=== EXTRACTED ENTRIES ===

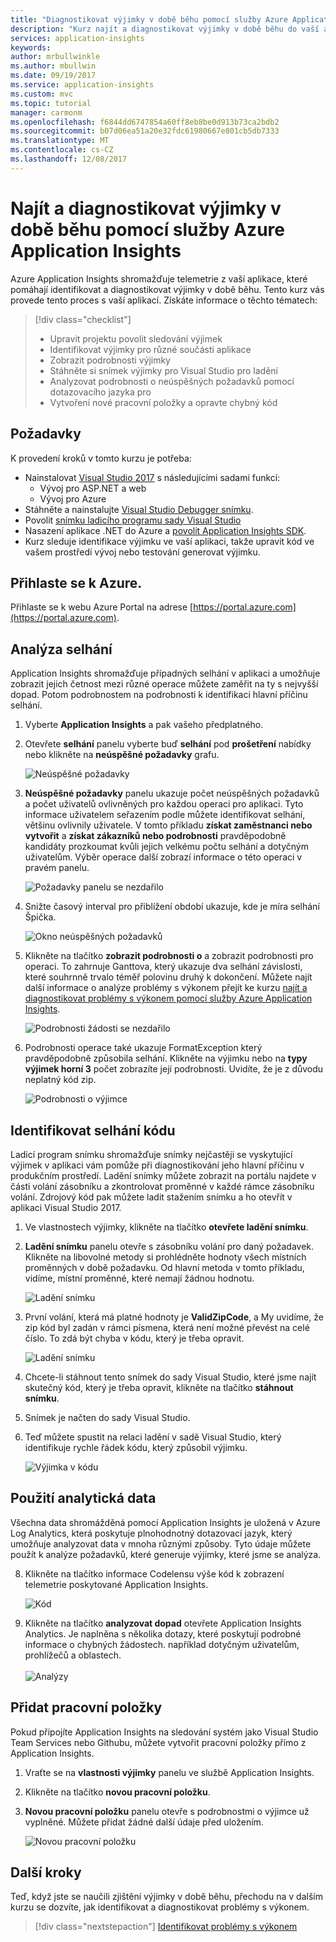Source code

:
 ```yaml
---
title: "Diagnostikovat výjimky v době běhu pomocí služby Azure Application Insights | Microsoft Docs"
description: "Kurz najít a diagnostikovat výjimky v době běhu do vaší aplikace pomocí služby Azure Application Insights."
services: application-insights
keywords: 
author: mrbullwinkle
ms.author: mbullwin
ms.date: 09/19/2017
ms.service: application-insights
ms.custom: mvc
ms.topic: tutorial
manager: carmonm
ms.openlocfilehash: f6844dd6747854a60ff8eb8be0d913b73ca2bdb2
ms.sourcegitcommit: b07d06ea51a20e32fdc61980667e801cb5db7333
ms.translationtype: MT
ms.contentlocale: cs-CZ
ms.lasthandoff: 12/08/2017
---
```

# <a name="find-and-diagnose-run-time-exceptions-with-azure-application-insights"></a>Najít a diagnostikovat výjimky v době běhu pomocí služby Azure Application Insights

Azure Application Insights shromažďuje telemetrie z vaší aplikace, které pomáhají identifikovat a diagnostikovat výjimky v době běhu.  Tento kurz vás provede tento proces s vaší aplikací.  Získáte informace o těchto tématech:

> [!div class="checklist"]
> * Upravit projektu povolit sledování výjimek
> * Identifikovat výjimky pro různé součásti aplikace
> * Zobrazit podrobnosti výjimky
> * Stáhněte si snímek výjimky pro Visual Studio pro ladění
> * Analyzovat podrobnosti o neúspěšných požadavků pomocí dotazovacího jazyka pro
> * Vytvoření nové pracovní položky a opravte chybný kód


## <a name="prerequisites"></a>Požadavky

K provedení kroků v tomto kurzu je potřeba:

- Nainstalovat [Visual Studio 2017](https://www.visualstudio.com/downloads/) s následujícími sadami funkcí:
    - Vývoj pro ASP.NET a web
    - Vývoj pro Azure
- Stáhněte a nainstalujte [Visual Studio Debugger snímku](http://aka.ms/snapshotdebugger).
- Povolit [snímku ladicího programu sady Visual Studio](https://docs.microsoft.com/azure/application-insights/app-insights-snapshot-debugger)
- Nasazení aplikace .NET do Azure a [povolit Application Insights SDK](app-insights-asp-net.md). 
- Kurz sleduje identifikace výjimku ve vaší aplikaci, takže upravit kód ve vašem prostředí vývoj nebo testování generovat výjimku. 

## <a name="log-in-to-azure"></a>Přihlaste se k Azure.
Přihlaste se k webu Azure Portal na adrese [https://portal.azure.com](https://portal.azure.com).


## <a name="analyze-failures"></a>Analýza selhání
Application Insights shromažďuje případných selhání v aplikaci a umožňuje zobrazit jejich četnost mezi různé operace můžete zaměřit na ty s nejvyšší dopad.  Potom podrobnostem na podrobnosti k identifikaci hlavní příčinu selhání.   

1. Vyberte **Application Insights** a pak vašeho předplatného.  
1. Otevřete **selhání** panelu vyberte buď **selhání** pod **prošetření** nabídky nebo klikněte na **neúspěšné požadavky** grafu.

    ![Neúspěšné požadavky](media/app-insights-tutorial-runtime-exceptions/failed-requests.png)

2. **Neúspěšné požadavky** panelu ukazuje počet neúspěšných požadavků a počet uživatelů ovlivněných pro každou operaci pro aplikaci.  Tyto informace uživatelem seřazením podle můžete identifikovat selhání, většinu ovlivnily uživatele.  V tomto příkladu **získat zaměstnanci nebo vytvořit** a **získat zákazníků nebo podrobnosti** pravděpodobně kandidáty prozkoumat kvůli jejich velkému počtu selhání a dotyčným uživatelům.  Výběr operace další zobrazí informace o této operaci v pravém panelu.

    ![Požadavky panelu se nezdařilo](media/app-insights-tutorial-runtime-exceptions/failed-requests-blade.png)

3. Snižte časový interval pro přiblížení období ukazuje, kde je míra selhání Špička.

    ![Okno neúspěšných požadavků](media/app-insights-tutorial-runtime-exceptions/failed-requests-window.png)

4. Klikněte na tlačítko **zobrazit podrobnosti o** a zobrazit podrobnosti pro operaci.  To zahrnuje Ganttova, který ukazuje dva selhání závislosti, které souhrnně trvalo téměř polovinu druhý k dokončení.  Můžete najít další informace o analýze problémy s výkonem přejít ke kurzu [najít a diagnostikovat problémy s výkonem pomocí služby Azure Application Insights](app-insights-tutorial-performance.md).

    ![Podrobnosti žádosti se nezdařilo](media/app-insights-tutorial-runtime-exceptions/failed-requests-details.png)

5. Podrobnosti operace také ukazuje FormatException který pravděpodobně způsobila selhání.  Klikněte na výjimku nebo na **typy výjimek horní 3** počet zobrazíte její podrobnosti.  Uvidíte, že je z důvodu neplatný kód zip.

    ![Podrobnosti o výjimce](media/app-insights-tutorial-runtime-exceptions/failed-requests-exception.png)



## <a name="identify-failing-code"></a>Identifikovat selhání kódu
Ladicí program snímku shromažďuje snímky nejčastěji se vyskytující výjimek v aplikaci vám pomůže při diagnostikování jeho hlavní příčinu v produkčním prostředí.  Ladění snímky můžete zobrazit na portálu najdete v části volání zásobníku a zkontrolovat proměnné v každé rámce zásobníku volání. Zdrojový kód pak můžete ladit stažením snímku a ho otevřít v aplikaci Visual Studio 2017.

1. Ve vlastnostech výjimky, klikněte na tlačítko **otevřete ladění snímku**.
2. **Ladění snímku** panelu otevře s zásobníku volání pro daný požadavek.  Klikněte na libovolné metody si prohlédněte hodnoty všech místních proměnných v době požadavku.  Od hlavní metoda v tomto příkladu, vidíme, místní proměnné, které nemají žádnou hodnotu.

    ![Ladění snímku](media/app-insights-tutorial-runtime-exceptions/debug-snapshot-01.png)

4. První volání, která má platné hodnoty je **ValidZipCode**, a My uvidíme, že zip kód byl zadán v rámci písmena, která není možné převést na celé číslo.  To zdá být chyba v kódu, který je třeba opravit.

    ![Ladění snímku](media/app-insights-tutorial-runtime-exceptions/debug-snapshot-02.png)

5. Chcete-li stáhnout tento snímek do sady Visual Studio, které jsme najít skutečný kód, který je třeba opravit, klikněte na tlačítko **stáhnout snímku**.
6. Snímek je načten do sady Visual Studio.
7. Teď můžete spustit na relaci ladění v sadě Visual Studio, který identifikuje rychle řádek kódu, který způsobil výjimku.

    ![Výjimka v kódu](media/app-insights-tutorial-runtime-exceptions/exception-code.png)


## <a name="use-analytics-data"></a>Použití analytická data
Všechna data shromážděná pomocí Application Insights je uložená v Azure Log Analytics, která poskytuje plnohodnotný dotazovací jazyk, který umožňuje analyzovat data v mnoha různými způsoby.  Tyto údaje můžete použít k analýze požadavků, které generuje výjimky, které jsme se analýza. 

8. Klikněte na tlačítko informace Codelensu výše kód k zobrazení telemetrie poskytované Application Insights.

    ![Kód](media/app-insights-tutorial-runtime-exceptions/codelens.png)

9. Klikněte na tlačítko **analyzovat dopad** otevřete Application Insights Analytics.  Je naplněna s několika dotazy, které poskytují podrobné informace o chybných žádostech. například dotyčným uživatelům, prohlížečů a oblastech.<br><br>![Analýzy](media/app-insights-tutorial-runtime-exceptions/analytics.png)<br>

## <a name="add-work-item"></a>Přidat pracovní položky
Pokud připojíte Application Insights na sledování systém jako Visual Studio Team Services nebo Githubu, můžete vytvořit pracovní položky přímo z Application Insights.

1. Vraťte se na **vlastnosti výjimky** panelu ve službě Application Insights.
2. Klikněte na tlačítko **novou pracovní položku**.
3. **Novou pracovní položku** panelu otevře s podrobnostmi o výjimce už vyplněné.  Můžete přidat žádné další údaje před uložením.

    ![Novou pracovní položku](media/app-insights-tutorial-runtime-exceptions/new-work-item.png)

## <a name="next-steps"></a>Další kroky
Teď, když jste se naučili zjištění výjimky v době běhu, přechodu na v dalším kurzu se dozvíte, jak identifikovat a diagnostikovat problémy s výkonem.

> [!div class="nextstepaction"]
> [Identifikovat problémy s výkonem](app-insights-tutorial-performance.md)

===

Could you write out, exactly as they stand, only the lines above that begin at the line with "a diagnostikovat výjimky v době běhu pomocí" and stop after the line with "Zobrazit podrobnosti výjimky"?

**EXERCISE OUTPUT:**
# <a name="find-and-diagnose-run-time-exceptions-with-azure-application-insights"></a>Najít a diagnostikovat výjimky v době běhu pomocí služby Azure Application Insights

Azure Application Insights shromažďuje telemetrie z vaší aplikace, které pomáhají identifikovat a diagnostikovat výjimky v době běhu.  Tento kurz vás provede tento proces s vaší aplikací.  Získáte informace o těchto tématech:

> [!div class="checklist"]
> * Upravit projektu povolit sledování výjimek
> * Identifikovat výjimky pro různé součásti aplikace
> * Zobrazit podrobnosti výjimky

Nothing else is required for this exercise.